-- What needs to be done --
The task calls for the lines from the start of the entries below through the line with "<strong>Our other reports</strong>", given again verbatim, with every picture dropped.

****************************************

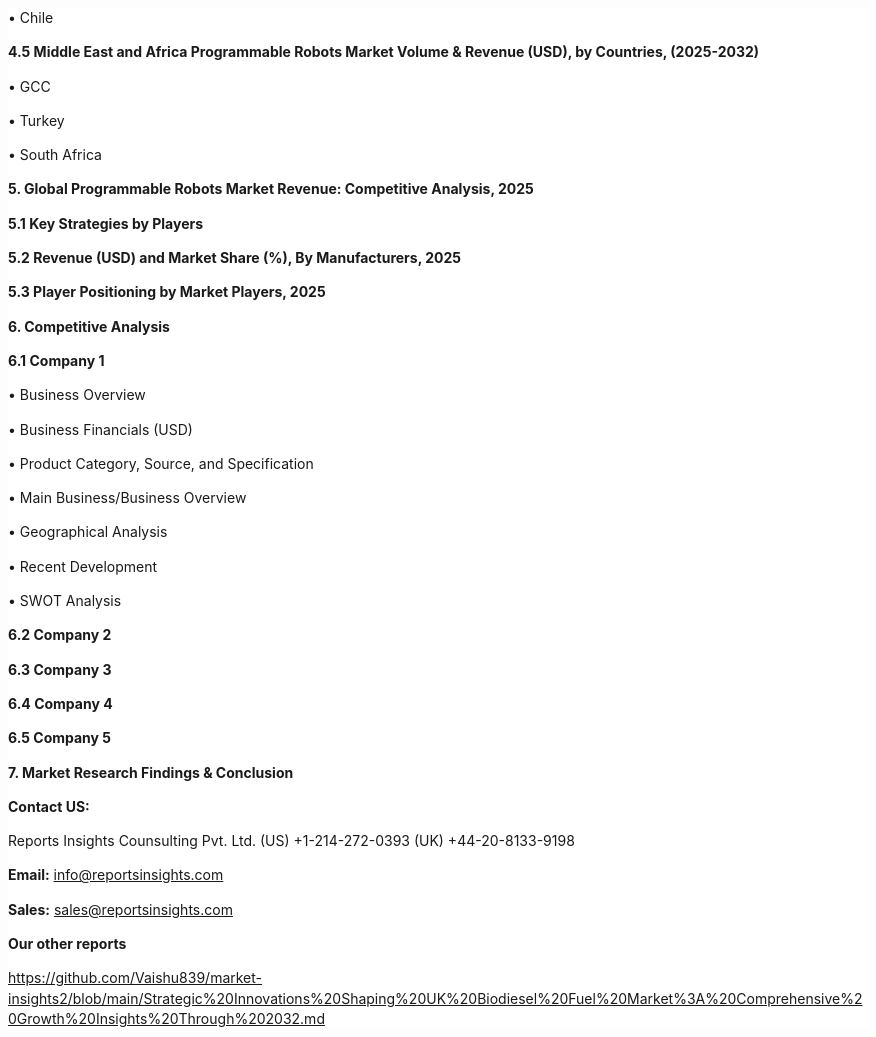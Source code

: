 • Chile

<strong>4.5 Middle East and Africa Programmable Robots Market Volume &amp; Revenue (USD), by Countries, (2025-2032)</strong>

• GCC

• Turkey

• South Africa

<strong>5. Global Programmable Robots Market Revenue: Competitive Analysis, 2025</strong>

<strong>5.1 Key Strategies by Players</strong>

<strong>5.2 Revenue (USD) and Market Share (%), By Manufacturers, 2025</strong>

<strong>5.3 Player Positioning by Market Players, 2025</strong>

<strong>6. Competitive Analysis</strong>

<strong>6.1 Company 1</strong>

• Business Overview

• Business Financials (USD)

• Product Category, Source, and Specification

• Main Business/Business Overview

• Geographical Analysis

• Recent Development

• SWOT Analysis

<strong>6.2 Company 2</strong>

<strong>6.3 Company 3</strong>

<strong>6.4 Company 4</strong>

<strong>6.5 Company 5</strong>

<strong>7. Market Research Findings &amp; Conclusion</strong>

<strong>Contact US:</strong>

Reports Insights Counsulting Pvt. Ltd.
(US) +1-214-272-0393
(UK) +44-20-8133-9198
<p class=""""><b>Email:</b> <a href=mailto:info@reportsinsights.com>info@reportsinsights.com</a></p>
<p class=""""><b>Sales:</b> <a href=mailto:sales@reportsinsights.com>sales@reportsinsights.com</a></p>

<strong>Our other reports</strong>

<a href=https://github.com/Vaishu839/market-insights2/blob/main/Strategic%20Innovations%20Shaping%20UK%20Biodiesel%20Fuel%20Market%3A%20Comprehensive%20Growth%20Insights%20Through%202032.md>https://github.com/Vaishu839/market-insights2/blob/main/Strategic%20Innovations%20Shaping%20UK%20Biodiesel%20Fuel%20Market%3A%20Comprehensive%20Growth%20Insights%20Through%202032.md</a>
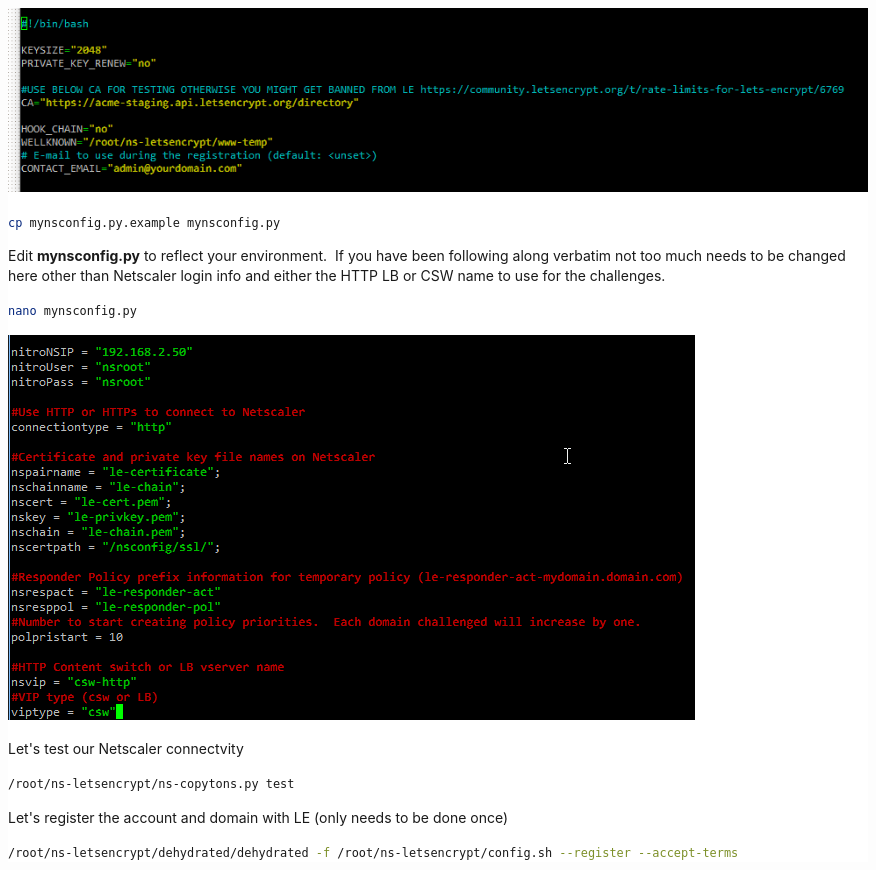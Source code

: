 ![config4](/assets/images/content/netscaler-le-2/config4.png)

```bash
cp mynsconfig.py.example mynsconfig.py
```

Edit **mynsconfig.py** to reflect your environment.  If you have been following along verbatim not too much needs to be changed here other than Netscaler login info and either the HTTP LB or CSW name to use for the challenges.

```bash
nano mynsconfig.py
```

![configmay](/assets/images/content/netscaler-le-2/configmay.png)

Let's test our Netscaler connectvity


```bash
/root/ns-letsencrypt/ns-copytons.py test
```


Let's register the account and domain with LE (only needs to be done once)

```bash
/root/ns-letsencrypt/dehydrated/dehydrated -f /root/ns-letsencrypt/config.sh --register --accept-terms
```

****************************************

-- Result --
Source code

: • Chile

<strong>4.5 Middle East and Africa Programmable Robots Market Volume &amp; Revenue (USD), by Countries, (2025-2032)</strong>

• GCC

• Turkey

• South Africa

<strong>5. Global Programmable Robots Market Revenue: Competitive Analysis, 2025</strong>

<strong>5.1 Key Strategies by Players</strong>

<strong>5.2 Revenue (USD) and Market Share (%), By Manufacturers, 2025</strong>

<strong>5.3 Player Positioning by Market Players, 2025</strong>

<strong>6. Competitive Analysis</strong>

<strong>6.1 Company 1</strong>

• Business Overview

• Business Financials (USD)

• Product Category, Source, and Specification

• Main Business/Business Overview

• Geographical Analysis

• Recent Development

• SWOT Analysis

<strong>6.2 Company 2</strong>

<strong>6.3 Company 3</strong>

<strong>6.4 Company 4</strong>

<strong>6.5 Company 5</strong>

<strong>7. Market Research Findings &amp; Conclusion</strong>

<strong>Contact US:</strong>

Reports Insights Counsulting Pvt. Ltd.
(US) +1-214-272-0393
(UK) +44-20-8133-9198
<p class=""""><b>Email:</b> <a href=mailto:info@reportsinsights.com>info@reportsinsights.com</a></p>
<p class=""""><b>Sales:</b> <a href=mailto:sales@reportsinsights.com>sales@reportsinsights.com</a></p>

<strong>Our other reports</strong>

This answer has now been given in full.